As the profile of hospice patients has changed, so have the number and character of the organizations that serve them. Between 2000 and 2007, the number of Medicare-participating hospices grew from about 2300 to more than 3200, largely owing to the entry of for-profit hospices. In its 2009 report, MedPAC attributed the growth in supply in part to increasing demand but added that "a large part may also have been due to financial incentives in Medicare's hospice payment system, under which long stays are more profitable than short stays."1

Medicare pays hospice providers a daily rate for each day a patient is under care, regardless of whether a provider has visited the patient on that day. Routine home care, for which Medicare paid $135 per day in 2008, accounts for about 90% of reimbursed days; the remaining 10% of days are reimbursed for continuous home care ($236 for every 8 hours of care in 2008), inpatient respite care to provide relief for family caregivers ($140 per day in 2008), and general inpatient care to treat symptoms that aren't manageable outside the hospital ($601 per day in 2008).

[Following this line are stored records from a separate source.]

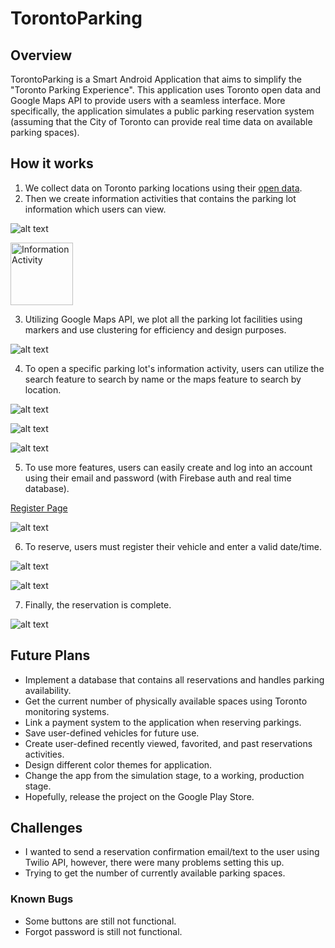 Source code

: # TorontoParking

## Overview
TorontoParking is a Smart Android Application that aims to simplify the "Toronto Parking Experience". This application uses Toronto open data and Google Maps API to provide users with a seamless interface. More specifically, the application simulates a public parking reservation system (assuming that the City of Toronto can provide real time data on available parking spaces).

## How it works

1. We collect data on Toronto parking locations using their [open data](https://open.toronto.ca/dataset/parking-lot-facilities/).
2. Then we create information activities that contains the parking lot information which users can view.

![alt text](https://github.com/kxnoun/TorontoParking/blob/main/README_images/information_page.jpg "Information Activity")

<img src="https://github.com/kxnoun/TorontoParking/blob/main/README_images/information_page.jpg" alt="Information Activity" width="100"/>

3. Utilizing Google Maps API, we plot all the parking lot facilities using markers and use clustering for efficiency and design purposes.

![alt text](https://github.com/kxnoun/TorontoParking/blob/main/README_images/main_page.jpg "Clustering")

4. To open a specific parking lot's information activity, users can utilize the search feature to search by name or the maps feature to search by location.

![alt text](https://github.com/kxnoun/TorontoParking/blob/main/README_images/clicked_marker_page.jpg "Clicked Marker")

![alt text](https://github.com/kxnoun/TorontoParking/blob/main/README_images/search_page.jpg "Search Feature")

![alt text](https://github.com/kxnoun/TorontoParking/blob/main/README_images/search_button_page.jpg "Search Click Feature")

5. To use more features, users can easily create and log into an account using their email and password (with Firebase auth and real time database).

[Register Page](https://github.com/kxnoun/TorontoParking/blob/main/README_images/register_page.jpg)

![alt text](https://github.com/kxnoun/TorontoParking/blob/main/README_images/login_page.jpg "Login Page")

6. To reserve, users must register their vehicle and enter a valid date/time.

![alt text](https://github.com/kxnoun/TorontoParking/blob/main/README_images/vehicle_register_page.jpg "Vehicle Registration")

![alt text](https://github.com/kxnoun/TorontoParking/blob/main/README_images/date_register_page.jpg "Date and Time")

7. Finally, the reservation is complete.

![alt text](https://github.com/kxnoun/TorontoParking/blob/main/README_images/confirmation_page.jpg "Confirmation Page")

## Future Plans

- Implement a database that contains all reservations and handles parking availability.
- Get the current number of physically available spaces using Toronto monitoring systems.
- Link a payment system to the application when reserving parkings.
- Save user-defined vehicles for future use.
- Create user-defined recently viewed, favorited, and past reservations activities.
- Design different color themes for application.
- Change the app from the simulation stage, to a working, production stage.
- Hopefully, release the project on the Google Play Store.

## Challenges

- I wanted to send a reservation confirmation email/text to the user using Twilio API, however, there were many problems setting this up. 
- Trying to get the number of currently available parking spaces.

### Known Bugs

- Some buttons are still not functional.
- Forgot password is still not functional.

Although a patient's diagnosis is a strong predictor of the length of stay, MedPAC concluded that because the payment system does not require a daily visit, some hospices admit patients who need little care but generate payments similar to those for patients who require more care. "As a result," the commission notes, "a strong correlation exists between length of hospice stay and profitability. . . . The concern is that some new hospice providers, which are predominantly for-profit, may be pursuing a business model based on maximizing length of stay, and thus profitability."1

Between 2000 and 2006, the average stay of a hospice patient increased from 62 to 82 days. But at the 90th percentile of the distribution, the stays increased from 144 days in 2000 to 212 days by 2005, a jump of almost 50%. MedPAC recommends that Medicare adjust its per diem payments to reflect the changing resource intensity through the course of a patient's stay; hospices would receive a higher per diem payment for the first 30 days and progressively lower per diem payments for subsequent 30-day periods, with an increase at the end of a stay to reflect the higher costs incurred. Under this system, as modeled by MedPAC, aggregate Medicare payments to hospices with the longest stays would be reduced by 6.6 to 10.8%, whereas hospices with the smallest share of long stays would see gains of 16.6 to 24.1%.

MedPAC based this recommendation in part on an analysis it conducted of the intensity of hospice stays using data from a large, proprietary national hospice chain1 — an outside database it relied on because, until recently, the Centers for Medicare and Medicaid Services (CMS) had little information on the type or quality of the hospice care it purchases. Since last July, the CMS is requiring hospices to report the number of visits by physicians, nurse practitioners, nurses, home health aides, and social workers.

The increasing proportion of lengths of stay exceeding 180 days and the variability in length of stay among hospices also convinced MedPAC that Medicare should change the manner in which patients are recertified for eligibility. After being deemed eligible by two physicians, one of whom is the hospice medical director, beneficiaries elect hospice care for defined periods, the first of which is 90 days. After a second 90-day period, patients can be recertified for an unlimited number of 60-day periods if their life expectancy remains 6 months or less. But after initial approval, recertification falls solely within the purview of the hospice's medical director, not the patient's physician. In an effort to improve adherence to the coverage criteria in determining eligibility, MedPAC has recommended requiring documented physician oversight as well as additional medical review of long stays at hospices with a disproportionate number of such stays — to "identify providers with inappropriate admissions or recertification practices."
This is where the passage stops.